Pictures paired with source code

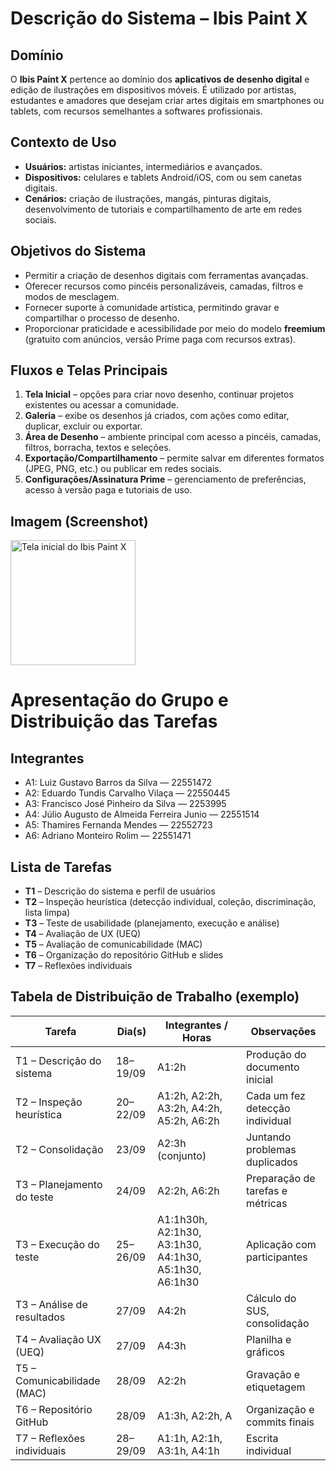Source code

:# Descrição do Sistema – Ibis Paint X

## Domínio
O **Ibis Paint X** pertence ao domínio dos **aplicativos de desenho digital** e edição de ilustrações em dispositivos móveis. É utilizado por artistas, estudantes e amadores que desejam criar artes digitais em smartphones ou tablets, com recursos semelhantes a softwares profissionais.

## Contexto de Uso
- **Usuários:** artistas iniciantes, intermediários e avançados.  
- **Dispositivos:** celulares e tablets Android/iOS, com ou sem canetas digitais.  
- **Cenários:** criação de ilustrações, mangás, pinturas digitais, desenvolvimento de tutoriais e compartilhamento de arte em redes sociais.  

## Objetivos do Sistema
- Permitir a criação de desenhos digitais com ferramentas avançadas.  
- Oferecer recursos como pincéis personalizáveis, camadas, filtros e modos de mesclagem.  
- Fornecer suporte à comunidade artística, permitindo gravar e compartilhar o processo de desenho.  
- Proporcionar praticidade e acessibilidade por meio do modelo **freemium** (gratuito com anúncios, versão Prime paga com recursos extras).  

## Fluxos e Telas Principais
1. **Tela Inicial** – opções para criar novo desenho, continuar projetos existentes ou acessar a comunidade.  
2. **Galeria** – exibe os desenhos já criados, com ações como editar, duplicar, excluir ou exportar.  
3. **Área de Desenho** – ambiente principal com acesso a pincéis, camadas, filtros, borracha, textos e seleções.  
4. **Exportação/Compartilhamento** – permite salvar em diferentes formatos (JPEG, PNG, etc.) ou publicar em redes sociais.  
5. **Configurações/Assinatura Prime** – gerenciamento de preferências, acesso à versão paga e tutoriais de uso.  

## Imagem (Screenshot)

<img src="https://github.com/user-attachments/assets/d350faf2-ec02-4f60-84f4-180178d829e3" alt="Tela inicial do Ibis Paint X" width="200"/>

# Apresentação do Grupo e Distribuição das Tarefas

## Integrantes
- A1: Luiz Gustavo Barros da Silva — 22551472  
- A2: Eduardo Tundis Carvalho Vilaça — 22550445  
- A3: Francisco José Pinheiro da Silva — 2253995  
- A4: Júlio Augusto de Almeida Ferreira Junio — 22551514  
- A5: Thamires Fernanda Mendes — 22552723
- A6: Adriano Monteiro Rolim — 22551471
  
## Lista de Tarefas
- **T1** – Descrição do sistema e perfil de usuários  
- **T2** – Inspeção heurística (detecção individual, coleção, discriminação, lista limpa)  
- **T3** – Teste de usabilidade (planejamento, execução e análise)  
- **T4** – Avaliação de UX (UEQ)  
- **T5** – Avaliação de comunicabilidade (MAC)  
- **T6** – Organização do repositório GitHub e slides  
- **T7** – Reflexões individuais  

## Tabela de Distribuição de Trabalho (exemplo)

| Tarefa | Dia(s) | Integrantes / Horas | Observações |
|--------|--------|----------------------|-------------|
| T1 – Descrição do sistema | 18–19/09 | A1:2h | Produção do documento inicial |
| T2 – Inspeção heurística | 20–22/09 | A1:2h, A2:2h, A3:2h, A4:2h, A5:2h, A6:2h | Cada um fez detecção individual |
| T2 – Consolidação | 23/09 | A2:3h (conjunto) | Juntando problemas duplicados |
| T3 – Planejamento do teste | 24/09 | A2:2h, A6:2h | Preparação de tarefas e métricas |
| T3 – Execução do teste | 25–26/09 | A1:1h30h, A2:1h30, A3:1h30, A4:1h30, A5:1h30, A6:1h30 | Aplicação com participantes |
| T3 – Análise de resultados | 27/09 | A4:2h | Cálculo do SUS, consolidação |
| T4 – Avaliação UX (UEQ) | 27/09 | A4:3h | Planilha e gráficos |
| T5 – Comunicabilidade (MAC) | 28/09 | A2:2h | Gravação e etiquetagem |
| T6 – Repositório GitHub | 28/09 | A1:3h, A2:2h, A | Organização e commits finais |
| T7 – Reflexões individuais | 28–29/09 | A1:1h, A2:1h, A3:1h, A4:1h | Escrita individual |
...
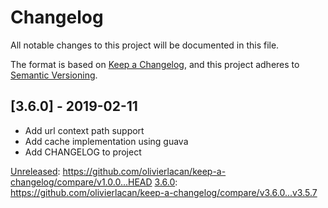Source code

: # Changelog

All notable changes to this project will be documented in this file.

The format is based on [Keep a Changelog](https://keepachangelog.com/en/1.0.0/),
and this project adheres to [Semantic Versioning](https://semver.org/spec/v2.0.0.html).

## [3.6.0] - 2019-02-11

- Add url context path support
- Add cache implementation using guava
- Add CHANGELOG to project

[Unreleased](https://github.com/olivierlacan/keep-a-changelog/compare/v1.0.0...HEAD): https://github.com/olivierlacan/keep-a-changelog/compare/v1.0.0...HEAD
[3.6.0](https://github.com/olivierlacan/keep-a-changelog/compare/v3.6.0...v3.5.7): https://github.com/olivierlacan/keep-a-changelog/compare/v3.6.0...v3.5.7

_Task requirements_.
From the line holding "- A1: Luiz Gustavo" to the line holding "- **T3** – Teste", inclusive, restate each line above exactly as written.

_Response area_.
- A1: Luiz Gustavo Barros da Silva — 22551472  
- A2: Eduardo Tundis Carvalho Vilaça — 22550445  
- A3: Francisco José Pinheiro da Silva — 2253995  
- A4: Júlio Augusto de Almeida Ferreira Junio — 22551514  
- A5: Thamires Fernanda Mendes — 22552723
- A6: Adriano Monteiro Rolim — 22551471
  
## Lista de Tarefas
- **T1** – Descrição do sistema e perfil de usuários  
- **T2** – Inspeção heurística (detecção individual, coleção, discriminação, lista limpa)  
- **T3** – Teste de usabilidade (planejamento, execução e análise)  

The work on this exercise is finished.